The February 2010 publication of Deep Creek followed a nonfiction account of the same massacre, published in 2009 by R. Gregory Nokes, entitled Massacred for Gold: The Chinese in Hells Canyon. Dana Hand are writing their next novel, tentatively titled Shadow Falls, set in 1947 Princeton, New Jersey, and featuring descendants from characters in Deep Creek.

==Reception==
Carolyn See reviewed the novel for The Washington Post, calling it "a gripping, spooky historical novel, told in a way that closely resembles real life". William Wong wrote the novel was "a splendid read" in his review for the San Francisco Chronicle.
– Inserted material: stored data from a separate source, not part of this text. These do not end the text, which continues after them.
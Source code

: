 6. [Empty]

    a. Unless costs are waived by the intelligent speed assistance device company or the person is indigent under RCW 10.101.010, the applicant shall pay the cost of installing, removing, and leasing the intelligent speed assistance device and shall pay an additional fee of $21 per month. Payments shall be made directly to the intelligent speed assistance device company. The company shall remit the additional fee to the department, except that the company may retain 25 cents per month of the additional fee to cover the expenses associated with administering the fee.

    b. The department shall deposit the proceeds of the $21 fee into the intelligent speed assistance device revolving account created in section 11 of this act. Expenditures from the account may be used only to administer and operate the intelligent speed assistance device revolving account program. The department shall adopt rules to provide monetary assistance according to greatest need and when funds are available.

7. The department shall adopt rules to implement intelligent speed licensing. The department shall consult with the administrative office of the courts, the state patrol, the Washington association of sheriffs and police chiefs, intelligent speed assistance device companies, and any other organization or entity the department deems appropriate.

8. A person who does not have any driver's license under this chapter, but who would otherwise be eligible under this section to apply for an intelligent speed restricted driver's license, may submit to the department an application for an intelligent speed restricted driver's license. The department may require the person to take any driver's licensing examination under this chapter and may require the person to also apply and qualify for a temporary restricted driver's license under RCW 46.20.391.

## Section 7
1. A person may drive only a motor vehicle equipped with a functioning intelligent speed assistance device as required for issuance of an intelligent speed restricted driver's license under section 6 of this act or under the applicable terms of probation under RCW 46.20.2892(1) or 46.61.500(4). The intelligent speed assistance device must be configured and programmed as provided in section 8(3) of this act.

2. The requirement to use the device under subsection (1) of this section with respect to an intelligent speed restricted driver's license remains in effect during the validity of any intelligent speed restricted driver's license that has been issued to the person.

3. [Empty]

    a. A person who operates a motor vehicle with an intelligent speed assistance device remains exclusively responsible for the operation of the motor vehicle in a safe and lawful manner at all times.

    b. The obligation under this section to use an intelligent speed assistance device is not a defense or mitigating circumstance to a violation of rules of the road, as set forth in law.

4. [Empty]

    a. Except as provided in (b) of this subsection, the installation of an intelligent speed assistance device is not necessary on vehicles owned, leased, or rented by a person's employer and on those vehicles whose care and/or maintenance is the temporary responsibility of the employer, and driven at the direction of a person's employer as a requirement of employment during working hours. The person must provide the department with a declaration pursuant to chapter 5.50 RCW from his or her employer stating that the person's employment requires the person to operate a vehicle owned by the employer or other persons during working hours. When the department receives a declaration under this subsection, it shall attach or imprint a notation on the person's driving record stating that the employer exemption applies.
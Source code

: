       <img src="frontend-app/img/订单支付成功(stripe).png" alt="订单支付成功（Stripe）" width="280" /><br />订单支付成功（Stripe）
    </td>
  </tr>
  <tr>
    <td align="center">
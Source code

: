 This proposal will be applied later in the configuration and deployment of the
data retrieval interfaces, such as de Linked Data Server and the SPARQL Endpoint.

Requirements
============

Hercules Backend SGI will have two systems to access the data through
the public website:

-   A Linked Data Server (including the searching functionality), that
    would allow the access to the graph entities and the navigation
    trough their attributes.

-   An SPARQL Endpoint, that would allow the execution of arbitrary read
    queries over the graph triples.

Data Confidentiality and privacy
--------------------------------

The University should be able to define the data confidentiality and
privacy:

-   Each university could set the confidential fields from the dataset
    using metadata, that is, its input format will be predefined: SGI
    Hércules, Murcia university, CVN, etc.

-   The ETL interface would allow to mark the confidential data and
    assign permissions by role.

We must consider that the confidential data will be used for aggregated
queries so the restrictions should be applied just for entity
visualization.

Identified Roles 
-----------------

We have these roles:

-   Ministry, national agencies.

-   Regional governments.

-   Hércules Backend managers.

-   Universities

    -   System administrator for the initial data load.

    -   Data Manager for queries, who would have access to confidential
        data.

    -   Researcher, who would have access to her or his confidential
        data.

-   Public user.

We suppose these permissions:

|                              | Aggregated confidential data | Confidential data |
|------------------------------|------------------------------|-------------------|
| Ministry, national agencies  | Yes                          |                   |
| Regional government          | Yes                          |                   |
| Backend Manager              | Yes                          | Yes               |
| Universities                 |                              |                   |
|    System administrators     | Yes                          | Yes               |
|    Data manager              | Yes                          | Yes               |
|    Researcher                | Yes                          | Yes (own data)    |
However, Ellen Urbani faulted the fictionalized elements of historical people and the pace of the plot in her review for The Oregonian noting "... this is their first novel. It shows."

===Awards===
Deep Creek was chosen as one of the ten best novels of the year in 2010 by The Washington Post and nominated for the 2011 Dayton Literary Peace Prize.